この消防車の存在意義は、先生の言うように重い。
だからこそ、なるべく手を加えないで今の姿のままがいいんじゃないでしょうか。
私は、できるだけ現状に近い状態で残してもらいたいです。実際は難しいと思いますが・・・
「赤い消防車」には、私のように地震や津波の被害をほとんど受けてない人やこの災害を経験いていない世代の人にも今回の被害を伝えて欲しいのです。
こんなことを言っている私ですが、募金することぐらいでしか被災された皆様の力になれない自分が悔しいです。

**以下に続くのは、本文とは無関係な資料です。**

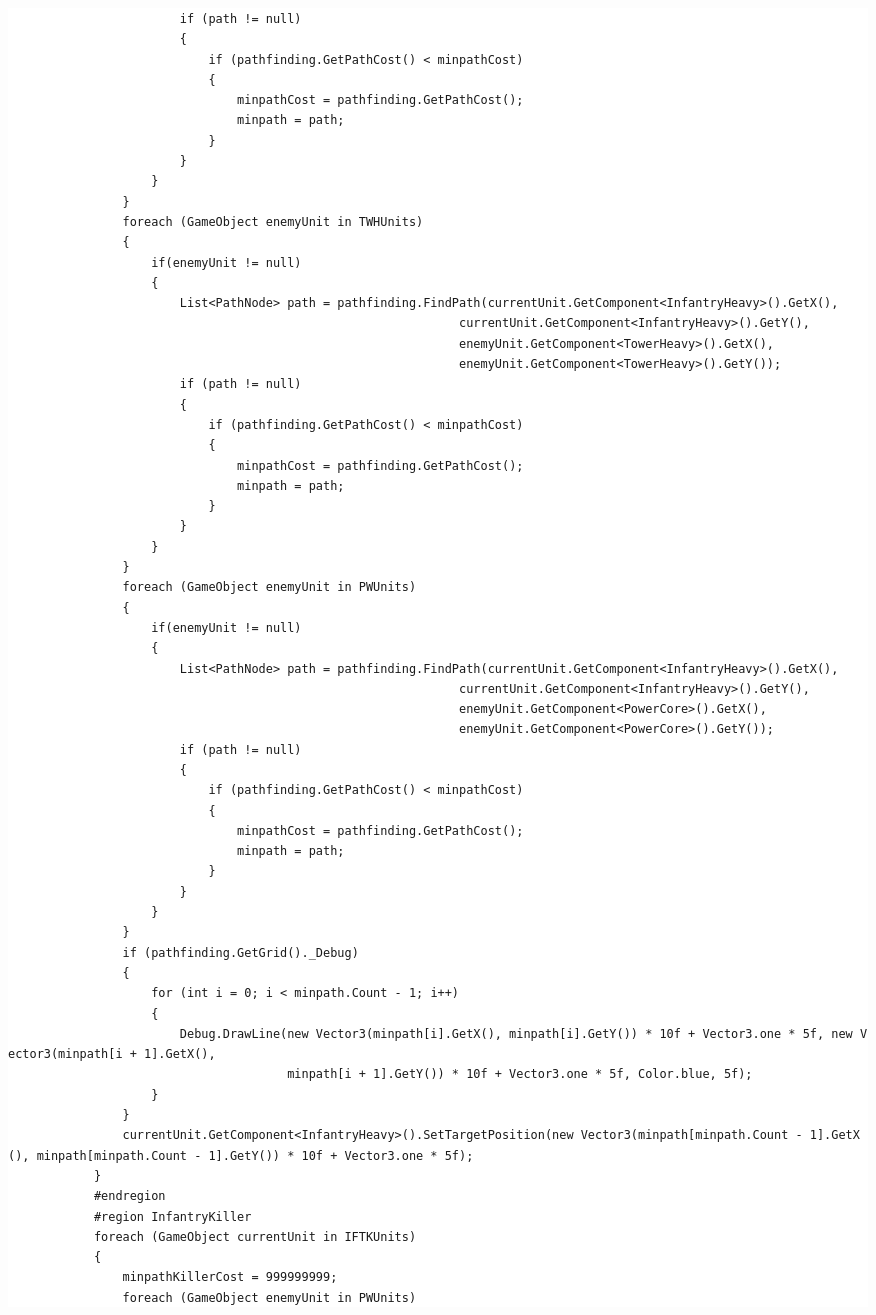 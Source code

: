                             if (path != null)
                            {
                                if (pathfinding.GetPathCost() < minpathCost)
                                {
                                    minpathCost = pathfinding.GetPathCost();
                                    minpath = path;
                                }
                            }
                        }
                    }
                    foreach (GameObject enemyUnit in TWHUnits)
                    {
                        if(enemyUnit != null)
                        {
                            List<PathNode> path = pathfinding.FindPath(currentUnit.GetComponent<InfantryHeavy>().GetX(),
                                                                   currentUnit.GetComponent<InfantryHeavy>().GetY(),
                                                                   enemyUnit.GetComponent<TowerHeavy>().GetX(),
                                                                   enemyUnit.GetComponent<TowerHeavy>().GetY());
                            if (path != null)
                            {
                                if (pathfinding.GetPathCost() < minpathCost)
                                {
                                    minpathCost = pathfinding.GetPathCost();
                                    minpath = path;
                                }
                            }
                        }
                    }
                    foreach (GameObject enemyUnit in PWUnits)
                    {
                        if(enemyUnit != null)
                        {
                            List<PathNode> path = pathfinding.FindPath(currentUnit.GetComponent<InfantryHeavy>().GetX(),
                                                                   currentUnit.GetComponent<InfantryHeavy>().GetY(),
                                                                   enemyUnit.GetComponent<PowerCore>().GetX(),
                                                                   enemyUnit.GetComponent<PowerCore>().GetY());
                            if (path != null)
                            {
                                if (pathfinding.GetPathCost() < minpathCost)
                                {
                                    minpathCost = pathfinding.GetPathCost();
                                    minpath = path;
                                }
                            }
                        }
                    }
                    if (pathfinding.GetGrid()._Debug)
                    {
                        for (int i = 0; i < minpath.Count - 1; i++)
                        {
                            Debug.DrawLine(new Vector3(minpath[i].GetX(), minpath[i].GetY()) * 10f + Vector3.one * 5f, new Vector3(minpath[i + 1].GetX(),
                                           minpath[i + 1].GetY()) * 10f + Vector3.one * 5f, Color.blue, 5f);
                        }
                    }
                    currentUnit.GetComponent<InfantryHeavy>().SetTargetPosition(new Vector3(minpath[minpath.Count - 1].GetX(), minpath[minpath.Count - 1].GetY()) * 10f + Vector3.one * 5f);
                }
                #endregion
                #region InfantryKiller
                foreach (GameObject currentUnit in IFTKUnits)
                {
                    minpathKillerCost = 999999999;
                    foreach (GameObject enemyUnit in PWUnits) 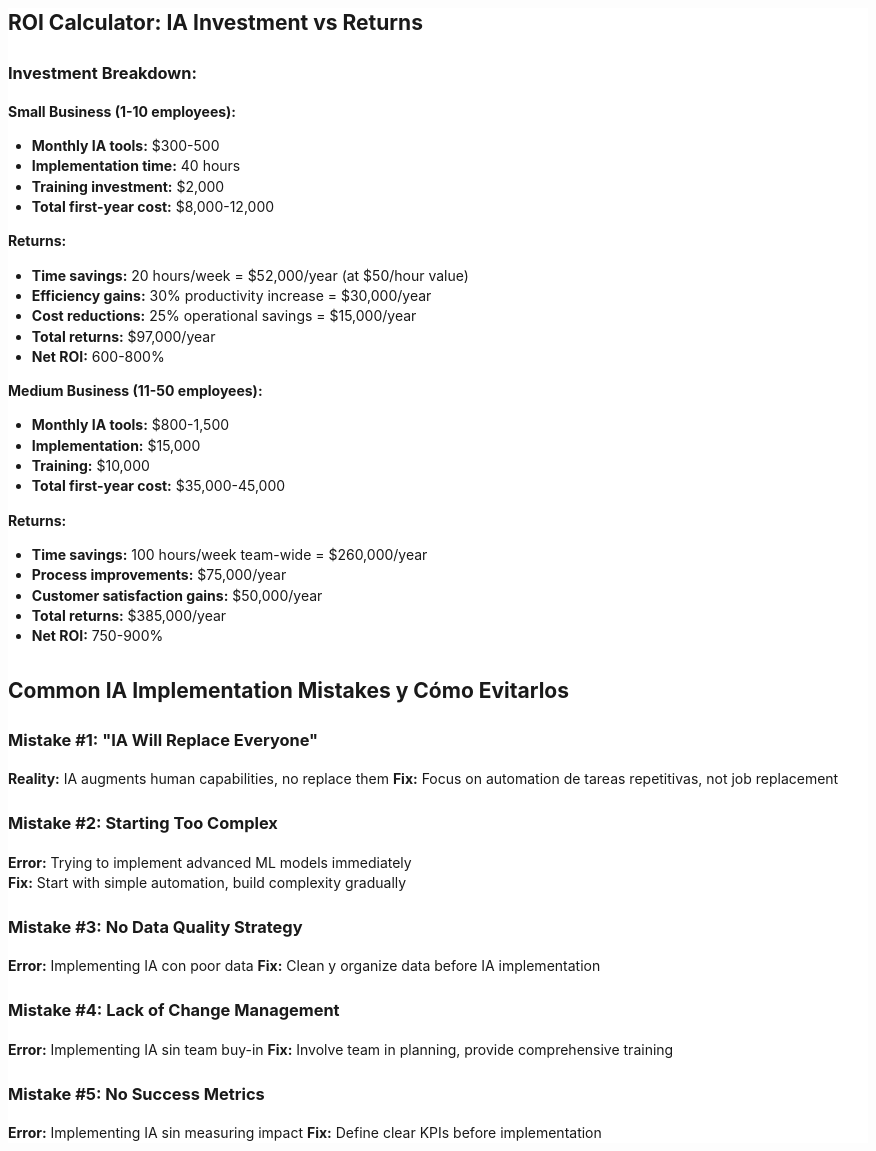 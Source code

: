 ## ROI Calculator: IA Investment vs Returns

### Investment Breakdown:

**Small Business (1-10 employees):**
- **Monthly IA tools:** $300-500
- **Implementation time:** 40 hours
- **Training investment:** $2,000
- **Total first-year cost:** $8,000-12,000

**Returns:**
- **Time savings:** 20 hours/week = $52,000/year (at $50/hour value)
- **Efficiency gains:** 30% productivity increase = $30,000/year
- **Cost reductions:** 25% operational savings = $15,000/year
- **Total returns:** $97,000/year
- **Net ROI:** 600-800%

**Medium Business (11-50 employees):**
- **Monthly IA tools:** $800-1,500  
- **Implementation:** $15,000
- **Training:** $10,000
- **Total first-year cost:** $35,000-45,000

**Returns:**
- **Time savings:** 100 hours/week team-wide = $260,000/year
- **Process improvements:** $75,000/year
- **Customer satisfaction gains:** $50,000/year
- **Total returns:** $385,000/year
- **Net ROI:** 750-900%

## Common IA Implementation Mistakes y Cómo Evitarlos

### Mistake #1: "IA Will Replace Everyone"
**Reality:** IA augments human capabilities, no replace them
**Fix:** Focus on automation de tareas repetitivas, not job replacement

### Mistake #2: Starting Too Complex
**Error:** Trying to implement advanced ML models immediately  
**Fix:** Start with simple automation, build complexity gradually

### Mistake #3: No Data Quality Strategy
**Error:** Implementing IA con poor data
**Fix:** Clean y organize data before IA implementation

### Mistake #4: Lack of Change Management
**Error:** Implementing IA sin team buy-in
**Fix:** Involve team in planning, provide comprehensive training

### Mistake #5: No Success Metrics
**Error:** Implementing IA sin measuring impact
**Fix:** Define clear KPIs before implementation
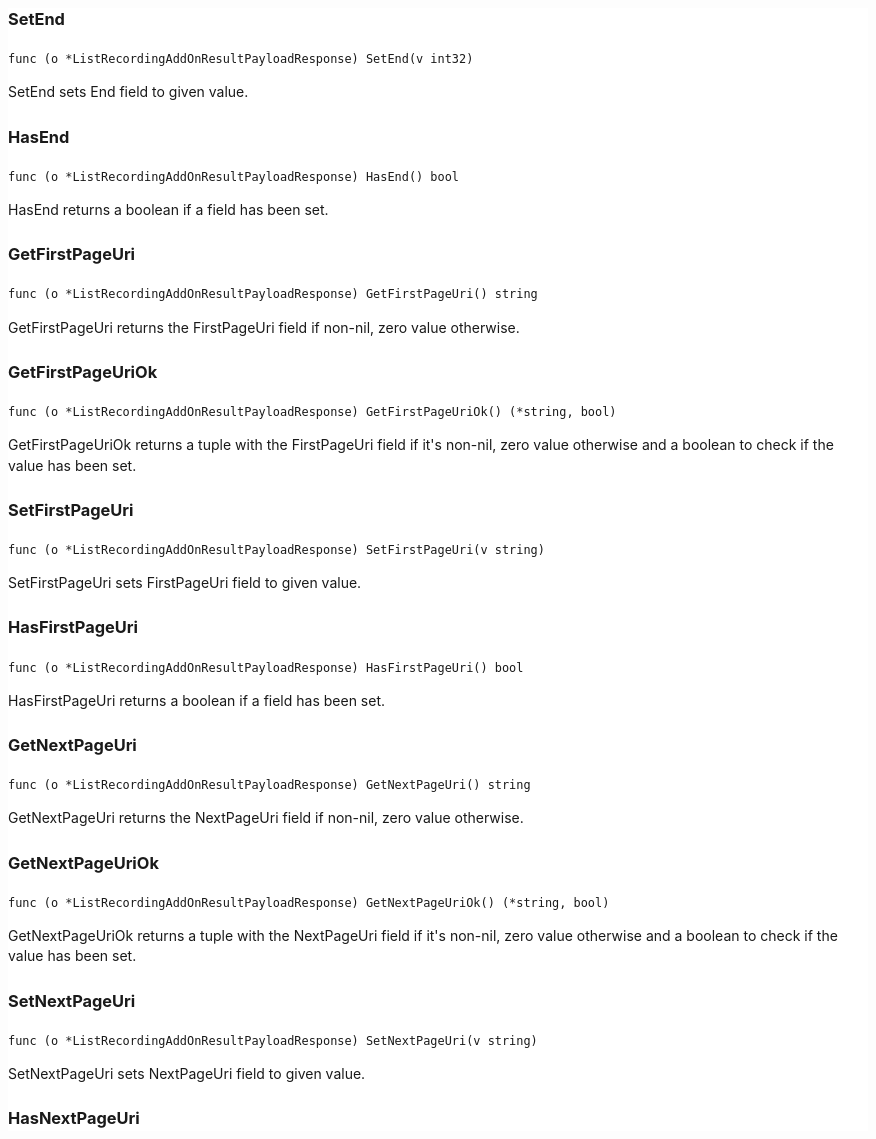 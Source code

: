 ### SetEnd

`func (o *ListRecordingAddOnResultPayloadResponse) SetEnd(v int32)`

SetEnd sets End field to given value.

### HasEnd

`func (o *ListRecordingAddOnResultPayloadResponse) HasEnd() bool`

HasEnd returns a boolean if a field has been set.

### GetFirstPageUri

`func (o *ListRecordingAddOnResultPayloadResponse) GetFirstPageUri() string`

GetFirstPageUri returns the FirstPageUri field if non-nil, zero value otherwise.

### GetFirstPageUriOk

`func (o *ListRecordingAddOnResultPayloadResponse) GetFirstPageUriOk() (*string, bool)`

GetFirstPageUriOk returns a tuple with the FirstPageUri field if it's non-nil, zero value otherwise
and a boolean to check if the value has been set.

### SetFirstPageUri

`func (o *ListRecordingAddOnResultPayloadResponse) SetFirstPageUri(v string)`

SetFirstPageUri sets FirstPageUri field to given value.

### HasFirstPageUri

`func (o *ListRecordingAddOnResultPayloadResponse) HasFirstPageUri() bool`

HasFirstPageUri returns a boolean if a field has been set.

### GetNextPageUri

`func (o *ListRecordingAddOnResultPayloadResponse) GetNextPageUri() string`

GetNextPageUri returns the NextPageUri field if non-nil, zero value otherwise.

### GetNextPageUriOk

`func (o *ListRecordingAddOnResultPayloadResponse) GetNextPageUriOk() (*string, bool)`

GetNextPageUriOk returns a tuple with the NextPageUri field if it's non-nil, zero value otherwise
and a boolean to check if the value has been set.

### SetNextPageUri

`func (o *ListRecordingAddOnResultPayloadResponse) SetNextPageUri(v string)`

SetNextPageUri sets NextPageUri field to given value.

### HasNextPageUri
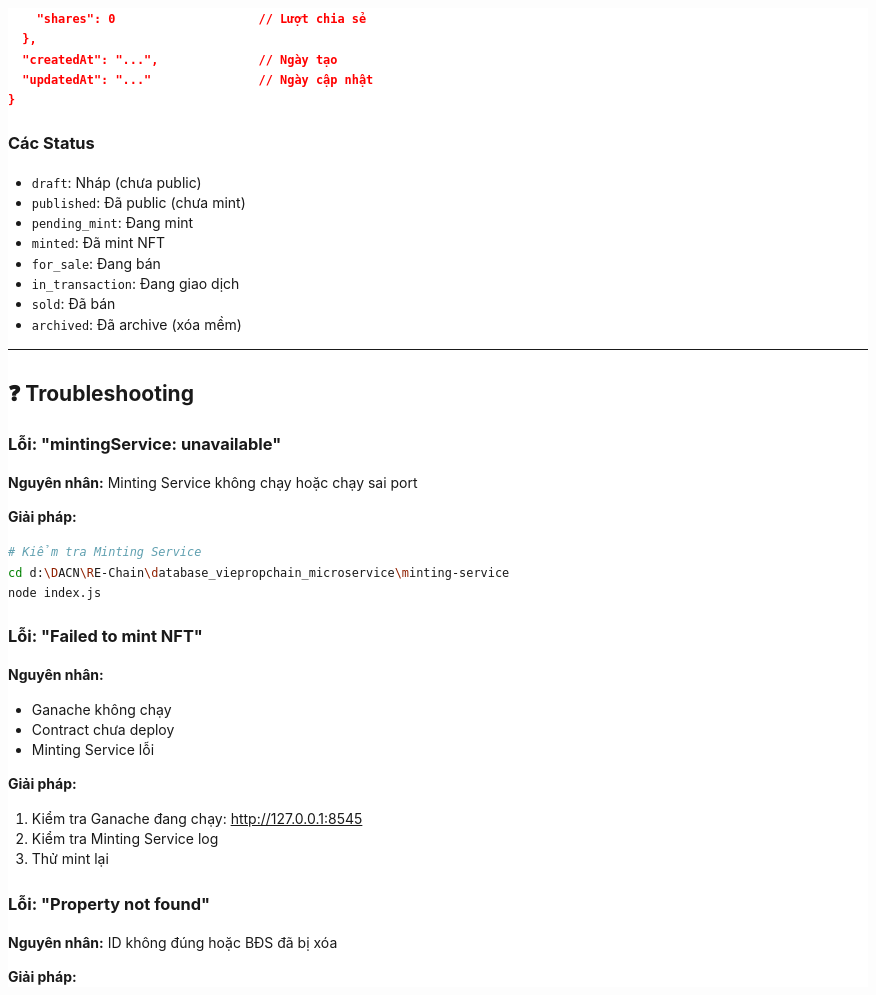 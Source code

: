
 ```json
    "shares": 0                    // Lượt chia sẻ
  },
  "createdAt": "...",              // Ngày tạo
  "updatedAt": "..."               // Ngày cập nhật
}
```

### Các Status

- `draft`: Nháp (chưa public)
- `published`: Đã public (chưa mint)
- `pending_mint`: Đang mint
- `minted`: Đã mint NFT
- `for_sale`: Đang bán
- `in_transaction`: Đang giao dịch
- `sold`: Đã bán
- `archived`: Đã archive (xóa mềm)

---

## ❓ Troubleshooting

### Lỗi: "mintingService: unavailable"

**Nguyên nhân:** Minting Service không chạy hoặc chạy sai port

**Giải pháp:**

```bash
# Kiểm tra Minting Service
cd d:\DACN\RE-Chain\database_viepropchain_microservice\minting-service
node index.js
```

### Lỗi: "Failed to mint NFT"

**Nguyên nhân:**

- Ganache không chạy
- Contract chưa deploy
- Minting Service lỗi

**Giải pháp:**

1. Kiểm tra Ganache đang chạy: http://127.0.0.1:8545
2. Kiểm tra Minting Service log
3. Thử mint lại

### Lỗi: "Property not found"

**Nguyên nhân:** ID không đúng hoặc BĐS đã bị xóa

**Giải pháp:**
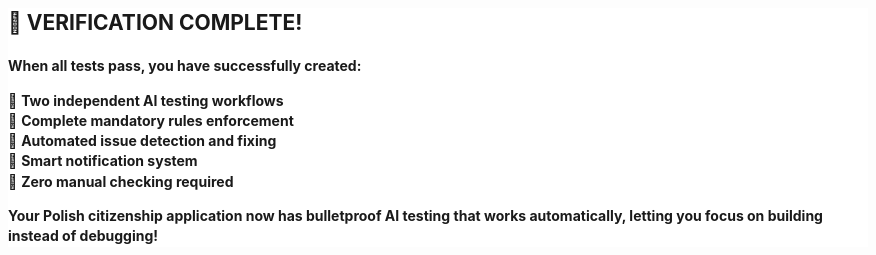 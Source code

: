 
## **🎉 VERIFICATION COMPLETE!**

**When all tests pass, you have successfully created:**

🎯 **Two independent AI testing workflows**  
🔴 **Complete mandatory rules enforcement**  
🤖 **Automated issue detection and fixing**  
📧 **Smart notification system**  
🚀 **Zero manual checking required**

**Your Polish citizenship application now has bulletproof AI testing that works automatically, letting you focus on building instead of debugging!** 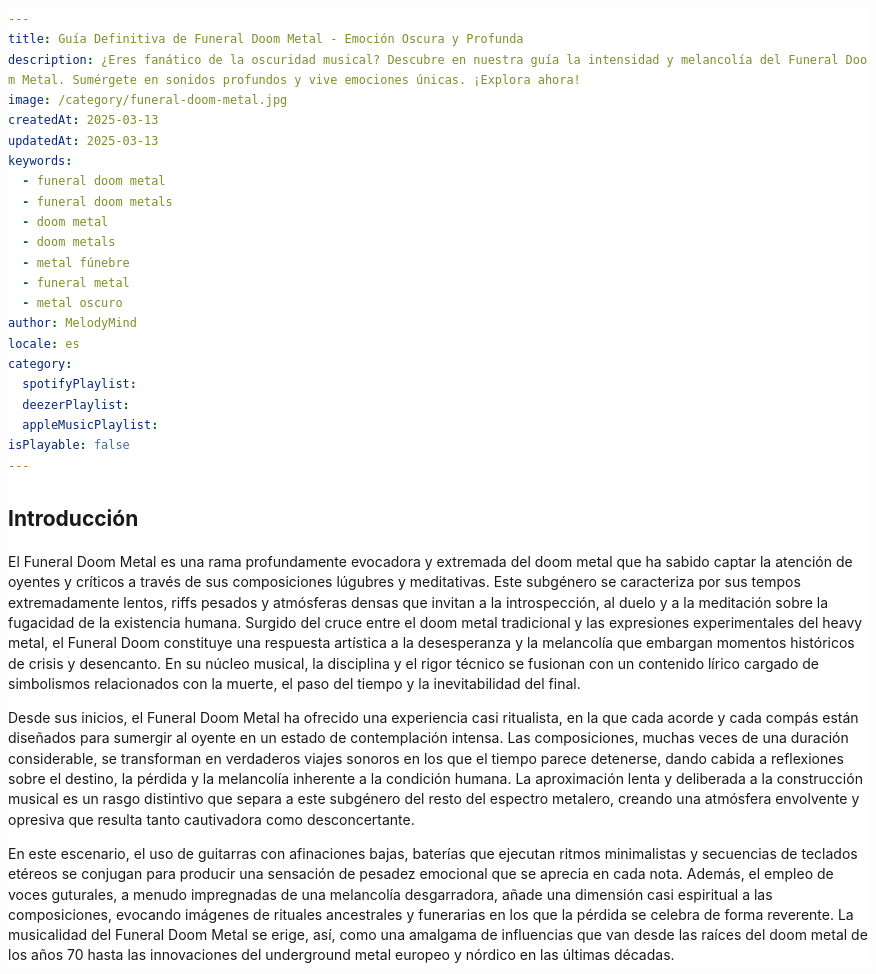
 ```yaml
---
title: Guía Definitiva de Funeral Doom Metal - Emoción Oscura y Profunda
description: ¿Eres fanático de la oscuridad musical? Descubre en nuestra guía la intensidad y melancolía del Funeral Doom Metal. Sumérgete en sonidos profundos y vive emociones únicas. ¡Explora ahora!
image: /category/funeral-doom-metal.jpg
createdAt: 2025-03-13
updatedAt: 2025-03-13
keywords:
  - funeral doom metal
  - funeral doom metals
  - doom metal
  - doom metals
  - metal fúnebre
  - funeral metal
  - metal oscuro
author: MelodyMind
locale: es
category:
  spotifyPlaylist: 
  deezerPlaylist: 
  appleMusicPlaylist: 
isPlayable: false
---
```



## Introducción

El Funeral Doom Metal es una rama profundamente evocadora y extremada del doom metal que ha sabido captar la atención de oyentes y críticos a través de sus composiciones lúgubres y meditativas. Este subgénero se caracteriza por sus tempos extremadamente lentos, riffs pesados y atmósferas densas que invitan a la introspección, al duelo y a la meditación sobre la fugacidad de la existencia humana. Surgido del cruce entre el doom metal tradicional y las expresiones experimentales del heavy metal, el Funeral Doom constituye una respuesta artística a la desesperanza y la melancolía que embargan momentos históricos de crisis y desencanto. En su núcleo musical, la disciplina y el rigor técnico se fusionan con un contenido lírico cargado de simbolismos relacionados con la muerte, el paso del tiempo y la inevitabilidad del final. 

Desde sus inicios, el Funeral Doom Metal ha ofrecido una experiencia casi ritualista, en la que cada acorde y cada compás están diseñados para sumergir al oyente en un estado de contemplación intensa. Las composiciones, muchas veces de una duración considerable, se transforman en verdaderos viajes sonoros en los que el tiempo parece detenerse, dando cabida a reflexiones sobre el destino, la pérdida y la melancolía inherente a la condición humana. La aproximación lenta y deliberada a la construcción musical es un rasgo distintivo que separa a este subgénero del resto del espectro metalero, creando una atmósfera envolvente y opresiva que resulta tanto cautivadora como desconcertante. 

En este escenario, el uso de guitarras con afinaciones bajas, baterías que ejecutan ritmos minimalistas y secuencias de teclados etéreos se conjugan para producir una sensación de pesadez emocional que se aprecia en cada nota. Además, el empleo de voces guturales, a menudo impregnadas de una melancolía desgarradora, añade una dimensión casi espiritual a las composiciones, evocando imágenes de rituales ancestrales y funerarias en los que la pérdida se celebra de forma reverente. La musicalidad del Funeral Doom Metal se erige, así, como una amalgama de influencias que van desde las raíces del doom metal de los años 70 hasta las innovaciones del underground metal europeo y nórdico en las últimas décadas.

でも、何とかできることを見つけてがんばろうと思うので、桑山さんをはじめスタッフの皆様、お体に気をつけてがんばってください。
大垣北高 2年
地震があった日から、眠りが浅くずっと寝不足状態で頭痛と肩こりに悩まされています。
元々、眠剤を服用していたのですが余震が怖くて服用できません。
津波被害にあった訳でもないし、家が崩壊したわけでもないのですが、心の中に黒い恐怖が渦巻いていて薬を飲む事ができません。
歩さんの消防車。
今の状態で保存して欲しいです。
広島に原爆ドームがあるように、名取には歩さんの赤い消防車。
この津波被害を後世に語り継ぐためにも。
資格も、運転免許ももってない私ですが
何かできる事を探していきたいと思います。
お身体、ご自愛くださいませ
永い保存性を考えると車本体と、中に入った木や瓦礫などは選別して標本として別に保存するのがよいのでは・・・
津波のすざましさは車の外観で十分伝わると思います。
「クローズアップ現代」見ました。心のリハビリは重要ですごく重いものだと実感しました。
たくさんの患者さんの思い受け止められる桑山先生。
お心はパンクしないのですか。これが専門家のお力なのですね。患者の一人として、元気になりたいのとその気持ちが続かない力のなさに、自分を信じられないでいます。
震災で被害を受けた一人一人が、心身の不調を感じています。
目標を掲げ立ち上がろうとしている人達の強さを素晴らしいと思う反面、どうしたら力がでるのか学びたいと思います
時は前に進むだけで、3月11日には戻らない。
赤い消防車は私には辛く感じます。お身内でもないのに、亡くなられた方々の無念、ご家族の思いはいかばかりか。
先生も診察で皆さんの現実の苦しさを受け止められ、患者さんとともに歩まれていらっしゃいますね。
苦しくても辛いことから目をそむけないことは、必要なことなのですか?
幸い、関西で暮らす僕たちは震災に(和歌山のため阪神淡路大震災にもあわず)もあわず、避難所の暮らしがどういうものなのかも想像もつきません。たぶん、身勝手な僕は避難所での共同生活など、発狂してしまうくらい耐えられないと思います。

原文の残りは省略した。